[EXTRACTED RECORDS Boundary: Start]
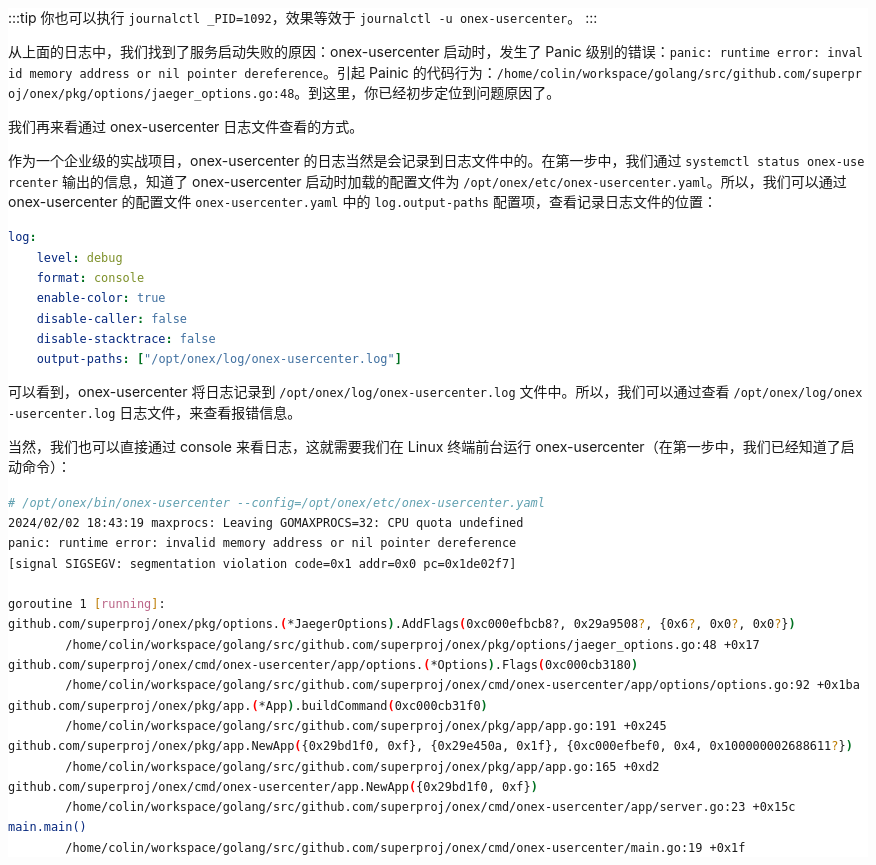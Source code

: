 :::tip
你也可以执行 `journalctl _PID=1092`，效果等效于 `journalctl -u onex-usercenter`。
:::

从上面的日志中，我们找到了服务启动失败的原因：onex-usercenter 启动时，发生了 Panic 级别的错误：`panic: runtime error: invalid memory address or nil pointer dereference`。引起 Painic 的代码行为：`/home/colin/workspace/golang/src/github.com/superproj/onex/pkg/options/jaeger_options.go:48`。到这里，你已经初步定位到问题原因了。

我们再来看通过 onex-usercenter 日志文件查看的方式。

作为一个企业级的实战项目，onex-usercenter 的日志当然是会记录到日志文件中的。在第一步中，我们通过 `systemctl status onex-usercenter` 输出的信息，知道了 onex-usercenter 启动时加载的配置文件为 `/opt/onex/etc/onex-usercenter.yaml`。所以，我们可以通过 onex-usercenter 的配置文件 `onex-usercenter.yaml` 中的 `log.output-paths` 配置项，查看记录日志文件的位置：
```yaml
log:
    level: debug
    format: console
    enable-color: true
    disable-caller: false
    disable-stacktrace: false
    output-paths: ["/opt/onex/log/onex-usercenter.log"]
```

可以看到，onex-usercenter 将日志记录到 `/opt/onex/log/onex-usercenter.log` 文件中。所以，我们可以通过查看 `/opt/onex/log/onex-usercenter.log` 日志文件，来查看报错信息。

当然，我们也可以直接通过 console 来看日志，这就需要我们在 Linux 终端前台运行 onex-usercenter（在第一步中，我们已经知道了启动命令）：

```bash
# /opt/onex/bin/onex-usercenter --config=/opt/onex/etc/onex-usercenter.yaml
2024/02/02 18:43:19 maxprocs: Leaving GOMAXPROCS=32: CPU quota undefined
panic: runtime error: invalid memory address or nil pointer dereference
[signal SIGSEGV: segmentation violation code=0x1 addr=0x0 pc=0x1de02f7]

goroutine 1 [running]:
github.com/superproj/onex/pkg/options.(*JaegerOptions).AddFlags(0xc000efbcb8?, 0x29a9508?, {0x6?, 0x0?, 0x0?})
        /home/colin/workspace/golang/src/github.com/superproj/onex/pkg/options/jaeger_options.go:48 +0x17
github.com/superproj/onex/cmd/onex-usercenter/app/options.(*Options).Flags(0xc000cb3180)
        /home/colin/workspace/golang/src/github.com/superproj/onex/cmd/onex-usercenter/app/options/options.go:92 +0x1ba
github.com/superproj/onex/pkg/app.(*App).buildCommand(0xc000cb31f0)
        /home/colin/workspace/golang/src/github.com/superproj/onex/pkg/app/app.go:191 +0x245
github.com/superproj/onex/pkg/app.NewApp({0x29bd1f0, 0xf}, {0x29e450a, 0x1f}, {0xc000efbef0, 0x4, 0x100000002688611?})
        /home/colin/workspace/golang/src/github.com/superproj/onex/pkg/app/app.go:165 +0xd2
github.com/superproj/onex/cmd/onex-usercenter/app.NewApp({0x29bd1f0, 0xf})
        /home/colin/workspace/golang/src/github.com/superproj/onex/cmd/onex-usercenter/app/server.go:23 +0x15c
main.main()
        /home/colin/workspace/golang/src/github.com/superproj/onex/cmd/onex-usercenter/main.go:19 +0x1f
```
[EXTRACTED RECORDS Boundary: End]
Would you reproduce, exactly and with nothing added, every line from the beginning of the entries above through the line that contains "我们再来看通过 onex-usercenter 日志文件查看的方式。", both included, leaving out the pictures?

Source code

: :::tip
你也可以执行 `journalctl _PID=1092`，效果等效于 `journalctl -u onex-usercenter`。
:::

从上面的日志中，我们找到了服务启动失败的原因：onex-usercenter 启动时，发生了 Panic 级别的错误：`panic: runtime error: invalid memory address or nil pointer dereference`。引起 Painic 的代码行为：`/home/colin/workspace/golang/src/github.com/superproj/onex/pkg/options/jaeger_options.go:48`。到这里，你已经初步定位到问题原因了。

我们再来看通过 onex-usercenter 日志文件查看的方式。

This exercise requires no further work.